The Audigy 2 ZS is a really great card for it's price and capable of extremely good measurements but there are a few tricks required to get it working properly for speaker measurement, and with the wrong driver or software settings the results can be terrible. Some of these you might have already discovered, so forgive me if I go over old ground.
The most important thing is that the card only has two native sample rates - 48Khz 16bit, or 96Khz 24 bit. It actually uses two different sets of ADC/DAC for the two sample rates as well, with an analogue audio switch to route inputs/outputs to one or the other. (More on that later)
If you use any other sample rate in your software, such as 44.1Khz, the card will do onboard resampling between the two rates, and it does a VERY poor job of this. It applies a low pass filter that starts rolling off above 10Khz, so you won't get a flat response to 20Khz, but worse still, despite the low pass filtering there will be a severe amount of aliasing above 10Khz - if you run a sine sweep and measure it in a real time analyser app you'll see (and even hear) the aliasing products clearly.
Depending on the sample rate you choose you can even see very obvious ripple in the treble response on the order of a dB or more.
If you set your app to 48Khz sample rate the resampling is avoided and the response will be dead flat to just above 20Khz with no aliasing artefacts.
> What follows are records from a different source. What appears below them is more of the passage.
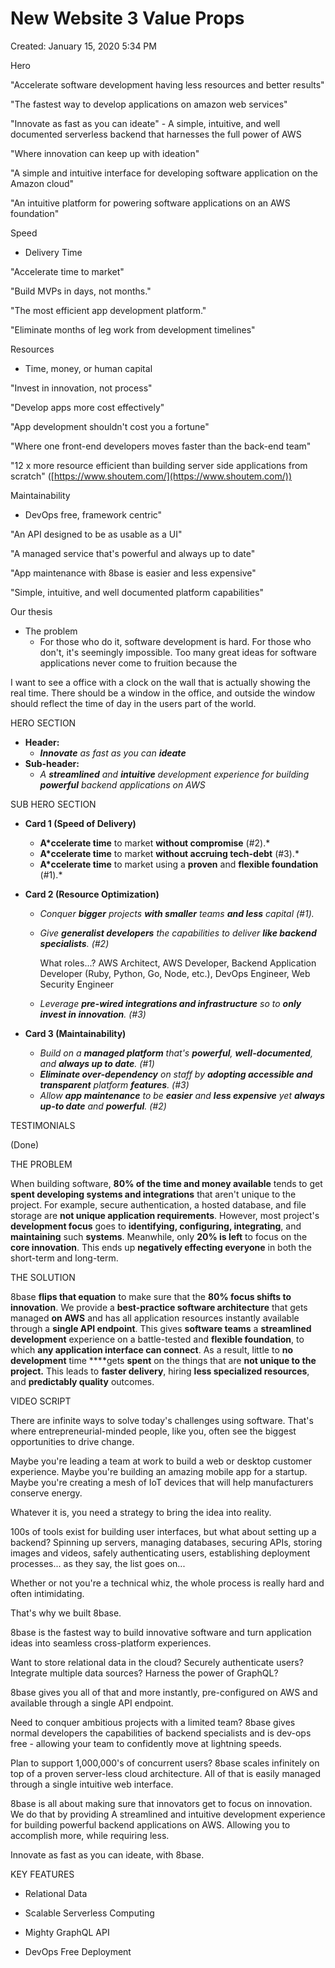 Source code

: # New Website 3 Value Props

Created: January 15, 2020 5:34 PM

Hero

"Accelerate software development having less resources and better results"

"The fastest way to develop applications on amazon web services"

"Innovate as fast as you can ideate" -  A simple, intuitive, and well documented serverless backend that harnesses the full power of AWS

"Where innovation can keep up with ideation"

"A simple and intuitive interface for developing software application on the Amazon cloud"

"An intuitive platform for powering software applications on an AWS foundation"

Speed

- Delivery Time

"Accelerate time to market"

"Build MVPs in days, not months."

"The most efficient app development platform."

"Eliminate months of leg work from development timelines"

Resources

- Time, money, or human capital

"Invest in innovation, not process"

"Develop apps more cost effectively"

"App development shouldn't cost you a fortune"

"Where one front-end developers moves faster than the back-end team"

"12 x more resource efficient than building server side applications from scratch" ([https://www.shoutem.com/](https://www.shoutem.com/))

Maintainability 

- DevOps free, framework centric"

"An API designed to be as usable as a UI"

"A managed service that's powerful and always up to date"

"App maintenance with 8base is easier and less expensive"

"Simple, intuitive, and well documented platform capabilities"

Our thesis

- The problem
    - For those who do it, software development is hard. For those who don't, it's seemingly impossible. Too many great ideas for software applications never come to fruition because the

I want to see a office with a clock on the wall that is actually showing the real time. There should be a window in the office, and outside the window should reflect the time of day in the users part of the world.

HERO SECTION

- **Header:**
    - ***Innovate** as fast as you can **ideate***
- **Sub-header:**
    - *A **streamlined** and **intuitive** development experience for building **powerful** backend applications on AWS*

SUB HERO SECTION

- **Card 1 (Speed of Delivery)**
    - **A*ccelerate time** to market **without compromise** (#2).*
    - **A*ccelerate time** to market **without accruing tech-debt** (#3).*
    - **A*ccelerate time** to market using a **proven** and **flexible foundation** (#1).*

- **Card 2 (Resource Optimization)**
    - *Conquer **bigger** projects **with smaller** teams **and less** capital (#1).*
    - *Give **generalist developers** the capabilities to deliver **like backend specialists**. (#2)*
        
        What roles...? AWS Architect, AWS Developer, Backend Application Developer (Ruby, Python, Go, Node, etc.), DevOps Engineer, Web Security Engineer
        
    - *Leverage **pre-wired integrations and infrastructure** so to **only invest in innovation**. (#3)*

- **Card 3 (Maintainability)**
    - *Build on a **managed platform** that's **powerful**, **well-documented**, and **always up to date**. (#1)*
    - ***Eliminate over-dependency** on staff by **adopting accessible and transparent** platform **features**. (#3)*
    - *Allow **app maintenance** to be **easier** and **less expensive** yet **always** **up-to date** and **powerful**. (#2)*
    

TESTIMONIALS

(Done)

THE PROBLEM

When building software, **80% of the time and money available** tends to get **spent developing systems and integrations** that aren't unique to the project. For example, secure authentication, a hosted database, and file storage are **not unique application requirements**. However, most project's **development focus** goes to **identifying, configuring, integrating**, and **maintaining** such **systems**. Meanwhile, only **20% is left** to focus on the **core innovation**. This ends up **negatively effecting everyone** in both the short-term and long-term.

THE SOLUTION

8base **flips that equation** to make sure that the **80% focus shifts to** **innovation**. We provide a **best-practice software architecture** that gets managed **on AWS** and has all application resources instantly available through a **single API endpoint**. This gives **software teams** a **streamlined development** experience on a battle-tested and **flexible foundation**, to which **any application interface can connect**. As a result, little to **no development** time ****gets **spent** on the things that are **not unique to the project.** This leads to **faster delivery**, hiring **less specialized resources**, and **predictably quality** outcomes.

VIDEO SCRIPT

There are infinite ways to solve today's challenges using software. That's where entrepreneurial-minded people, like you, often see the biggest opportunities to drive change.

Maybe you're leading a team at work to build a web or desktop customer experience. Maybe you're building an amazing mobile app for a startup. Maybe you're creating a mesh of IoT devices that will help manufacturers conserve energy.

Whatever it is, you need a strategy to bring the idea into reality.

100s of tools exist for building user interfaces, but what about setting up a backend? Spinning up servers, managing databases, securing APIs, storing images and videos, safely authenticating users, establishing deployment processes... as they say, the list goes on...

Whether or not you're a technical whiz, the whole process is really hard and often intimidating.

That's why we built 8base.

8base is the fastest way to build innovative software and turn application ideas into seamless cross-platform experiences.

Want to store relational data in the cloud? Securely authenticate users? Integrate multiple data sources? Harness the power of GraphQL?

8base gives you all of that and more instantly, pre-configured on AWS and available through a single API endpoint.

Need to conquer ambitious projects with a limited team? 8base gives normal developers the capabilities of backend specialists and is dev-ops free - allowing your team to confidently move at lightning speeds.

Plan to support 1,000,000's of concurrent users? 8base scales infinitely on top of a proven server-less cloud architecture. All of that is easily managed through a single intuitive web interface.

8base is all about making sure that innovators get to focus on innovation. We do that by providing A streamlined and intuitive development experience for building powerful backend applications on AWS. Allowing you to accomplish more, while requiring less.

Innovate as fast as you can ideate, with 8base.

KEY FEATURES

- Relational Data

- Scalable Serverless Computing

- Mighty GraphQL API

- DevOps Free Deployment
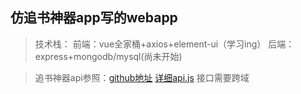 ## 仿追书神器app写的webapp
> 技术栈：
> 前端：vue全家桶+axios+element-ui（学习ing）
> 后端：express+mongodb/mysql(尚未开始)

> 追书神器api参照：[github地址](https://github.com/JustWayward/BookReader)
[详细api.js](https://github.com/jsntjinjin/simplereader/blob/master/app/common/api.js)
接口需要跨域
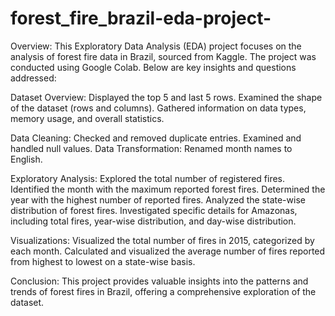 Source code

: # forest_fire_brazil-eda-project-

Overview:
This Exploratory Data Analysis (EDA) project focuses on the analysis of forest fire data in Brazil, sourced from Kaggle. The project was conducted using Google Colab. Below are key insights and questions addressed:

Dataset Overview:
Displayed the top 5 and last 5 rows.
Examined the shape of the dataset (rows and columns).
Gathered information on data types, memory usage, and overall statistics.

Data Cleaning:
Checked and removed duplicate entries.
Examined and handled null values.
Data Transformation:
Renamed month names to English.

Exploratory Analysis:
Explored the total number of registered fires.
Identified the month with the maximum reported forest fires.
Determined the year with the highest number of reported fires.
Analyzed the state-wise distribution of forest fires.
Investigated specific details for Amazonas, including total fires, year-wise distribution, and day-wise distribution.

Visualizations:
Visualized the total number of fires in 2015, categorized by each month.
Calculated and visualized the average number of fires reported from highest to lowest on a state-wise basis.

Conclusion:
This project provides valuable insights into the patterns and trends of forest fires in Brazil, offering a comprehensive exploration of the dataset.
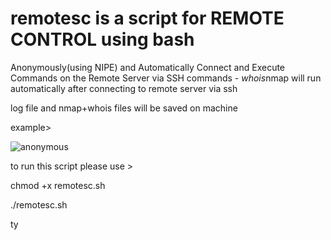 # remotesc is a script for REMOTE CONTROL using bash


Anonymously(using NIPE) and Automatically Connect and Execute Commands on the Remote Server via SSH
commands - *whois*nmap will run automatically after connecting to remote server via ssh

log file and nmap+whois files will be saved on machine

example>






![anonymous](https://github.com/Cyclop2K/remotesc/assets/137298756/c0dcba7a-5a14-4c45-b6a0-0140cbd8eebf)


to run this script please use >

chmod +x remotesc.sh

./remotesc.sh

ty
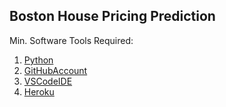 ## Boston House Pricing Prediction

Min. Software Tools Required:
1. [Python](https://www.python.org/downloads/) 
2. [GitHubAccount](https://github.com)
3. [VSCodeIDE](https://code.visualstudio.com)
4. [Heroku]("https://heroku.com) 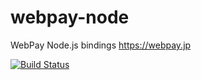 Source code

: webpay-node
===========

WebPay Node.js bindings https://webpay.jp

[![Build Status](https://travis-ci.org/e-jigsaw/webpay-node.png?branch=master)](https://travis-ci.org/e-jigsaw/webpay-node)
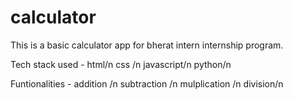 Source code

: # calculator
This is a basic calculator app for bherat intern internship program.


Tech stack used -
                 html/n
                 css /n
                 javascript/n
                 python/n


Funtionalities - 
                addition /n
                subtraction /n
                mulplication /n
                division/n
                 
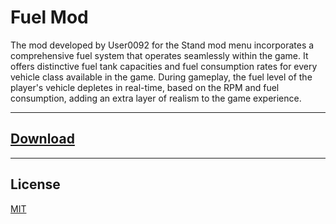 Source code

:# Fuel Mod
The mod developed by User0092 for the Stand mod menu incorporates a comprehensive fuel system that operates seamlessly within the game. It offers distinctive fuel tank capacities and fuel consumption rates for every vehicle class available in the game. During gameplay, the fuel level of the player's vehicle depletes in real-time, based on the RPM and fuel consumption, adding an extra layer of realism to the game experience.

---
## [Download](https://github.com/User00092/Fuel-Mod/releases/tag/0.2)

---
## License

[MIT](https://choosealicense.com/licenses/mit/)
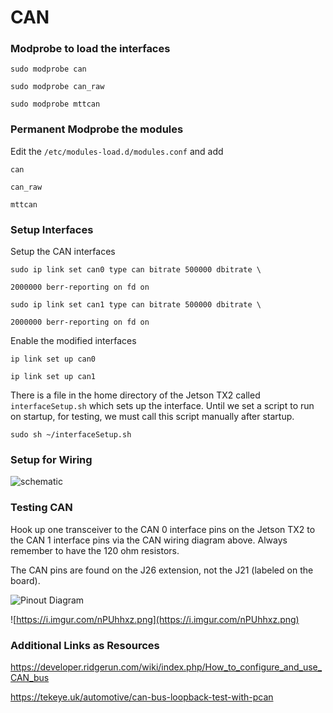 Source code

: 

# CAN

### Modprobe to load the interfaces

`sudo modprobe can`

`sudo modprobe can_raw`

`sudo modprobe mttcan`

### Permanent Modprobe the modules

Edit the `/etc/modules-load.d/modules.conf` and add

`can`

`can_raw`

`mttcan`

### Setup Interfaces 

Setup the CAN interfaces

`sudo ip link set can0 type can bitrate 500000 dbitrate \`

`2000000 berr-reporting on fd on`

`sudo ip link set can1 type can bitrate 500000 dbitrate \`

`2000000 berr-reporting on fd on`

Enable the modified interfaces

`ip link set up can0`

`ip link set up can1`

There is a file in the home directory of the Jetson TX2 called `interfaceSetup.sh` which sets up the interface. Until we set a script to run on startup, for testing, we must call this script manually after startup.

`sudo sh ~/interfaceSetup.sh`



### Setup for Wiring

![schematic](https://i.stack.imgur.com/j74xh.png)



### Testing CAN

Hook up one transceiver to the CAN 0 interface pins on the Jetson TX2 to the CAN 1 interface pins via the CAN wiring diagram above. Always remember to have the 120 ohm resistors. 

The CAN pins are found on the J26 extension, not the J21 (labeled on the board).  

![Pinout Diagram](https://docs.fabo.io/jetson/JetPack3.2/TX2/setup/img/J26-2.png)

![https://i.imgur.com/nPUhhxz.png](https://i.imgur.com/nPUhhxz.png)



### Additional Links as Resources

https://developer.ridgerun.com/wiki/index.php/How_to_configure_and_use_CAN_bus

https://tekeye.uk/automotive/can-bus-loopback-test-with-pcan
The next issue is the 96Khz 24 bit mode - this is implemented as a completely separate ADC/DAC to the 48Khz mode, and it bypasses the EMU DSP processor, allowing for direct un-processed input/output only.
What this means is if you are using 96Khz 24 bit mode in your software and you apply any DSP effects, the 96Khz ADC/DAC will not be used, rather the signal will be resampled to 48Khz 16 bit and routed via the EMU DSP processor to the 48Khz 16 bit ADC/DAC, resulting in both early 10Khz rolloff and severe aliasing as described above. DSP effects include CMSS 3D, EAX audio effects, and even bass and treble controls.
If you set the bass or treble control even a smidgen above or below centre, 96Khz mode is effectively disabled and results will be horrific.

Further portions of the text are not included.